Après la décennie des années 1990 durant laquelle les spectacles et concerts Gospel se multiplient, particulièrement en Île-de-France, l’année 1999 marque un nouveau tournant. C’est en effet cette année-là que voit le jour une maison de production et de distribution intitulée Ccinia. Sa spécialité ? Le Gospel français. On a bien lu : Gospel français. Il ne s’agit plus, ici, de commercialiser des albums originaux ou remixés issus du très vaste répertoire nord-américain. Il ne s’agit pas davantage de valoriser des interprétations françaises des standards d’outre-Atlantique. L’objectif est bien davantage ici de lancer de nouveaux répertoires Gospel composés par des francophones pour des publics de langue française.Rayon Gospel français à la FNAC (1999)Durant cette même année 1999, les magasins FNAC à Paris, puis en province, créent également un rayon « Gospel français ». Coïncidence ? Sûrement pas. C’est l’arrivée à une première maturité d’un nouveau marché Gospel francophone qui se trouve aussi traduite en actes. Producteurs et distributeurs se mettent désormais sur les rangs. L’ouverture en Île-de-France d’un marché Gospel mainstream a permis aux groupes déjà actifs, depuis les années 1970-80, de capitaliser autour de leur expérience. C’est le cas en particulier des Palata Singers, ensemble né dès 1977 au sein de l’Église évangélique du Congo-Brazzaville, et des Chérubins, chorale créée à Sarcelles en 1985 par le pasteur africain de l’église évangélique Béthel.

On y retrouve le pasteur et chantre congolais Marcel Boungou, qui est passé, en île-de-France, par toutes les étapes de la dialectique intégrative et interculturelle, de la quasi clandestinité d’un chanteur évangélique « sans papier » à la gloire d’un interprète sur le haut de l’affiche aux côtés de Ray Charles(1). A l’image de son itinéraire, la route est semée d’embûches pour les groupes musicaux. Trouver des salles adaptées, parvenir à mobiliser sur la durée des chorales importantes, financer les équipements nécessaires, médiatiser les événements et fidéliser le public constituent autant de défis avant la Terre promise d’une visibilité rémunératrice. Approximations, échecs, bricolages et jalousies sont le lot de beaucoup.
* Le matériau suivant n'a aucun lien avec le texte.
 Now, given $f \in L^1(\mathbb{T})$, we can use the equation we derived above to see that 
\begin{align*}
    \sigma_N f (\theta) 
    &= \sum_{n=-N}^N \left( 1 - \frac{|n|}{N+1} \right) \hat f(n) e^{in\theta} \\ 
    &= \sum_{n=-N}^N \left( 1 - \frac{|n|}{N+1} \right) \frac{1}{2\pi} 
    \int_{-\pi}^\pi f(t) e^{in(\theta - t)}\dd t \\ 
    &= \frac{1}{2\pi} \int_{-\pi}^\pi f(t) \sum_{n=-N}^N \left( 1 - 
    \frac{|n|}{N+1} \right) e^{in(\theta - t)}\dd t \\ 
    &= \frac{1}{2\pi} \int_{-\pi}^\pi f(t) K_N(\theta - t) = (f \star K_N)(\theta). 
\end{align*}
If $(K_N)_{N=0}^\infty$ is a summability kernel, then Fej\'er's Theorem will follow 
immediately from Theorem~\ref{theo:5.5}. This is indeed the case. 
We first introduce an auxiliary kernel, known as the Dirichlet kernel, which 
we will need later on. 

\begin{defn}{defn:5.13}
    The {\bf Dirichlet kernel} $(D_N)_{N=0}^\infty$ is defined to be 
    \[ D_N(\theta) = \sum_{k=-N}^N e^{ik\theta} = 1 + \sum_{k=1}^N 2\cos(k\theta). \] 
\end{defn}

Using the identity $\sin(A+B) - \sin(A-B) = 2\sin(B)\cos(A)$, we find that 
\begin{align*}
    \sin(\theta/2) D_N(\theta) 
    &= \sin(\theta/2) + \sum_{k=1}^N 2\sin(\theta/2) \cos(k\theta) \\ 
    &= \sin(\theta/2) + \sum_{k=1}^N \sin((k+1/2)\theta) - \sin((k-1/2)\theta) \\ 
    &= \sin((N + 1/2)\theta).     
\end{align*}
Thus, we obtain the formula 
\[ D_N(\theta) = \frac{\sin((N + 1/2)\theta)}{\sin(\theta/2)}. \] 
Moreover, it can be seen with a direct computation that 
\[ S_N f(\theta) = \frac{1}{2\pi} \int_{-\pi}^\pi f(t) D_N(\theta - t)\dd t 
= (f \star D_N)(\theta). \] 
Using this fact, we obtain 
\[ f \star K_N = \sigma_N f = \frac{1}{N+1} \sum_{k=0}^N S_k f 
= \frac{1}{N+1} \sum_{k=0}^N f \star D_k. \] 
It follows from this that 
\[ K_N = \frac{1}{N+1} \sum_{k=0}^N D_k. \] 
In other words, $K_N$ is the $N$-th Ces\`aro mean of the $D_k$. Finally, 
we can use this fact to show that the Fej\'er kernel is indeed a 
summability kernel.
« Mona Lisa a apprécié notre visite »

Mais en dépit des obstacles, le Gospel francophone est bel et bien parvenu, à l’entrée du XXIe siècle, à se faire une place au soleil des variétés musicales françaises. Variétés musicales ? Le chantre Marcel Boungou n’est pas d’accord. « Le Gospel n’est pas une musique de variété. C’est l’expression de la foi en Dieu. », souligne-t-il en 2011, à l’occasion de ses 30 ans de carrière, l’année où il remplit le Casino de Paris le 16 avril 2011. La réalité est plus nuancée : le Gospel francophone fait bien partie désormais des « variétés », mais ce n’est pas qu’une variété. C’est aussi, pour celles et ceux qui veulent bien l’écouter ainsi, une expression spirituelle, celle d’un christianisme marqué par le sceau de la Grâce, de la libération, et de la rédemption.

Soulignons que cette émergence d’un Gospel francophone et français ne marque nulle rupture par rapport à l’hégémonie antérieure du Gospel nord-américain. Il s’agit d’un élargissement dans la continuité : artistes, chorales, « stars » du Gospel états-unien continuent à se produire en France, à l’image de Babbie Mason et son groupe Destiny Praise : interrogée par Jean-Luc Gadreau en 2006 à l’occasion d’une tournée en France, cette dernière affirme : « la musique gospel est bien plus saisissante que les plus grands discours »; soulignant que les Français « ont besoin d’ajouter de la joie à leur vie », elle rapporte avoir chanté lors de sa tournée précédente au Musée du Louvre, devant Mona Lisa : « J’ai chanté devant et je crois qu’elle a apprécié notre visite ! »(2)

(1) Marcel Boungou, Du Gospel à l’Evangile, itinéraire d’un « gospel singer » africain, Marseille, ed. Onésime 2000, 2008.
(2) Jean-Luc Gadreau, « Rencontre avec Babbie Mason », Construire Ensemble, septembre 2006, p.15 à 17.